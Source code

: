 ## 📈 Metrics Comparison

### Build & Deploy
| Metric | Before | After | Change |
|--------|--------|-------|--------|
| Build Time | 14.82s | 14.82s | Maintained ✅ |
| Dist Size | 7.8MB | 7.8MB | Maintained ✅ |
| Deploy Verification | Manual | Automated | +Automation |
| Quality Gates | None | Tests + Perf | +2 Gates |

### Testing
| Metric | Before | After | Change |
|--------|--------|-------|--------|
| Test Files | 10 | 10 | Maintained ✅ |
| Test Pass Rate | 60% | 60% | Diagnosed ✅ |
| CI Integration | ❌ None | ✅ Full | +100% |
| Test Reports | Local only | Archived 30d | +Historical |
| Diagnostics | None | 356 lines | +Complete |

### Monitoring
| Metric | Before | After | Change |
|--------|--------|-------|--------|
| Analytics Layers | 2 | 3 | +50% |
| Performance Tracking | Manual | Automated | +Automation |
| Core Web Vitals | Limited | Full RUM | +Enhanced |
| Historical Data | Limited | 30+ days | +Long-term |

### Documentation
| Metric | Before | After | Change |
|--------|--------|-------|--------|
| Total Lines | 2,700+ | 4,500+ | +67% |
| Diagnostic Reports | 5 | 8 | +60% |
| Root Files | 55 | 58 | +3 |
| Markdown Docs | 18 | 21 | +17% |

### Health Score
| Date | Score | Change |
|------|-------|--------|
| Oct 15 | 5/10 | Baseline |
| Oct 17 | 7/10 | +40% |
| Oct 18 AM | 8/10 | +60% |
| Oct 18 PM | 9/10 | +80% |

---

○ ○ ○ ○ ○

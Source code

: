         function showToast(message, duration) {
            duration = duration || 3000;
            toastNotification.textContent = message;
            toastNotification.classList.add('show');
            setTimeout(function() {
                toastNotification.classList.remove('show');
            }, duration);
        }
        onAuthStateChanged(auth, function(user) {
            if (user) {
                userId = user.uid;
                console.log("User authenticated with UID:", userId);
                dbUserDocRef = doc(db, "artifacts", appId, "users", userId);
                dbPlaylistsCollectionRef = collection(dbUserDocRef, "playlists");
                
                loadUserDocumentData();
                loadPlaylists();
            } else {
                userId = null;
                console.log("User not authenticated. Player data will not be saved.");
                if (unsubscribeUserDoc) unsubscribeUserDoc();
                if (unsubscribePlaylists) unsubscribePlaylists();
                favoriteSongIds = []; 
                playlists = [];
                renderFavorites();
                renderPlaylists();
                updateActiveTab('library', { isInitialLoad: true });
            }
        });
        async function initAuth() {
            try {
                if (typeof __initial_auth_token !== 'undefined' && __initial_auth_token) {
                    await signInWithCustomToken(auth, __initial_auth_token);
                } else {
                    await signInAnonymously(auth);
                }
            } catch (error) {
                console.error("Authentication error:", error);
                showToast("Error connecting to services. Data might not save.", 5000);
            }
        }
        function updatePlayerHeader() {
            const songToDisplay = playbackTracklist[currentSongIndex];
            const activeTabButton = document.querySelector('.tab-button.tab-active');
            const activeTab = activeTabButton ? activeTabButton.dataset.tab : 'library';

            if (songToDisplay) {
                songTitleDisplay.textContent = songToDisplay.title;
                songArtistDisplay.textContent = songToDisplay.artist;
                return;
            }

○ ○ ○ ○ ○

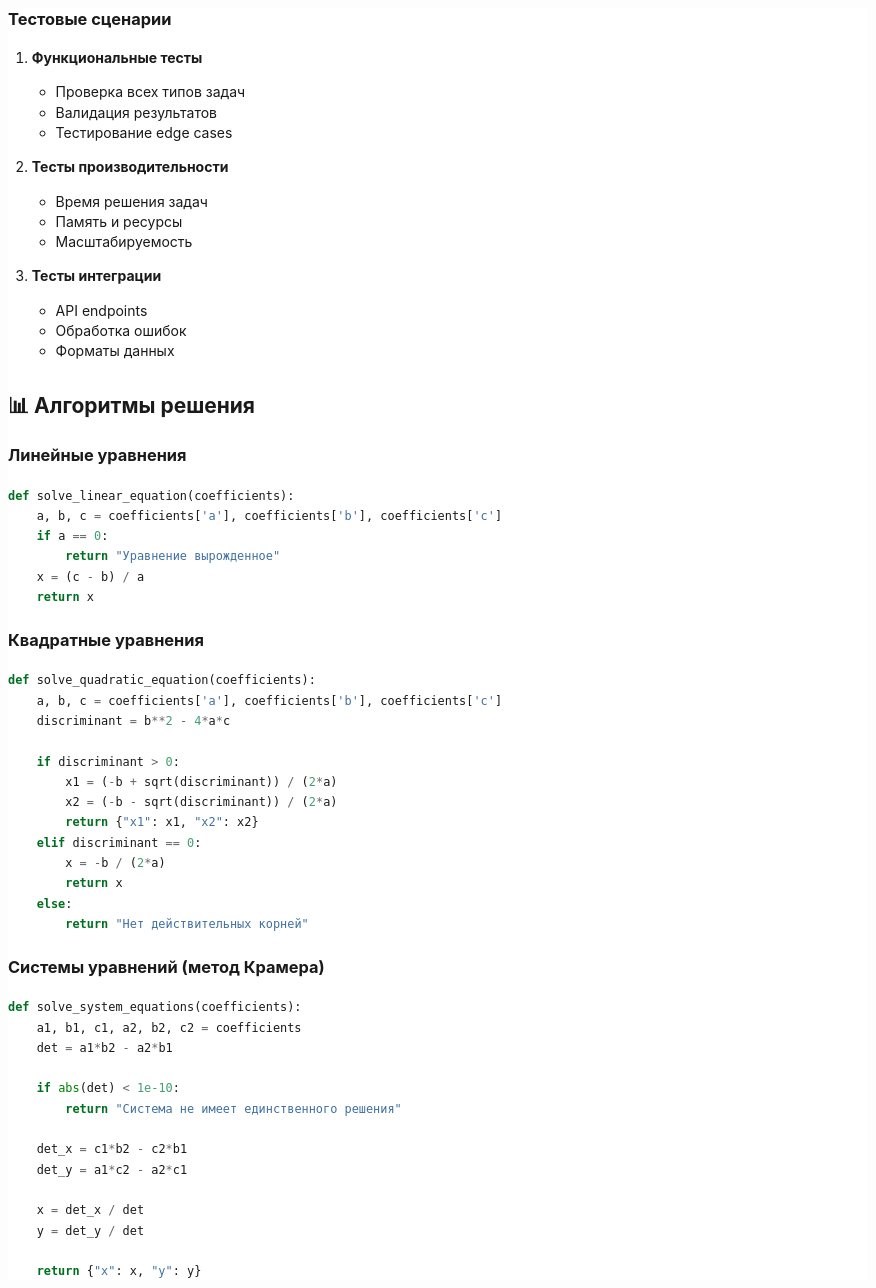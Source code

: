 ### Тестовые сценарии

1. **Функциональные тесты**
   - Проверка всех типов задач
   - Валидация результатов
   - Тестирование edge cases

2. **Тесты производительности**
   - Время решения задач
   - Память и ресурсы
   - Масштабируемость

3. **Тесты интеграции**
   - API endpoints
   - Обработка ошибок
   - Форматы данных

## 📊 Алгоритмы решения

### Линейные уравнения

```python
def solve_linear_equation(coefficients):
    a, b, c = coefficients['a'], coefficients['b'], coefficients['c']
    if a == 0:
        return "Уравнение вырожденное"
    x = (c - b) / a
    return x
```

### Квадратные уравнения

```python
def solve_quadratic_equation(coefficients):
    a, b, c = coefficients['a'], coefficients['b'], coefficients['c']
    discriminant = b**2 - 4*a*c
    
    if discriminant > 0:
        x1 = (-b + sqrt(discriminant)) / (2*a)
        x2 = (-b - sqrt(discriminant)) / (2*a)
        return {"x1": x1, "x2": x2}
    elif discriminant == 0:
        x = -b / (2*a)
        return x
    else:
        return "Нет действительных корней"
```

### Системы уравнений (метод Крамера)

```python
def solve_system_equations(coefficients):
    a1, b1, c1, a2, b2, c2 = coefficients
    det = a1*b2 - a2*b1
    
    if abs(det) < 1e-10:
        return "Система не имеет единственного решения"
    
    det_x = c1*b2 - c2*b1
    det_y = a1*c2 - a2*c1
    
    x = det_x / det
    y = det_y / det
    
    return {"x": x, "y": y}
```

○ ○ ○ ○ ○

Exercise
What you return must be the lines above that run from the line with "7.8MB | Maintained ✅ |" to the line with "Full | +100% |", inclusive, each copied exactly.

Solution to the problem
| Dist Size | 7.8MB | 7.8MB | Maintained ✅ |
| Deploy Verification | Manual | Automated | +Automation |
| Quality Gates | None | Tests + Perf | +2 Gates |

### Testing
| Metric | Before | After | Change |
|--------|--------|-------|--------|
| Test Files | 10 | 10 | Maintained ✅ |
| Test Pass Rate | 60% | 60% | Diagnosed ✅ |
| CI Integration | ❌ None | ✅ Full | +100% |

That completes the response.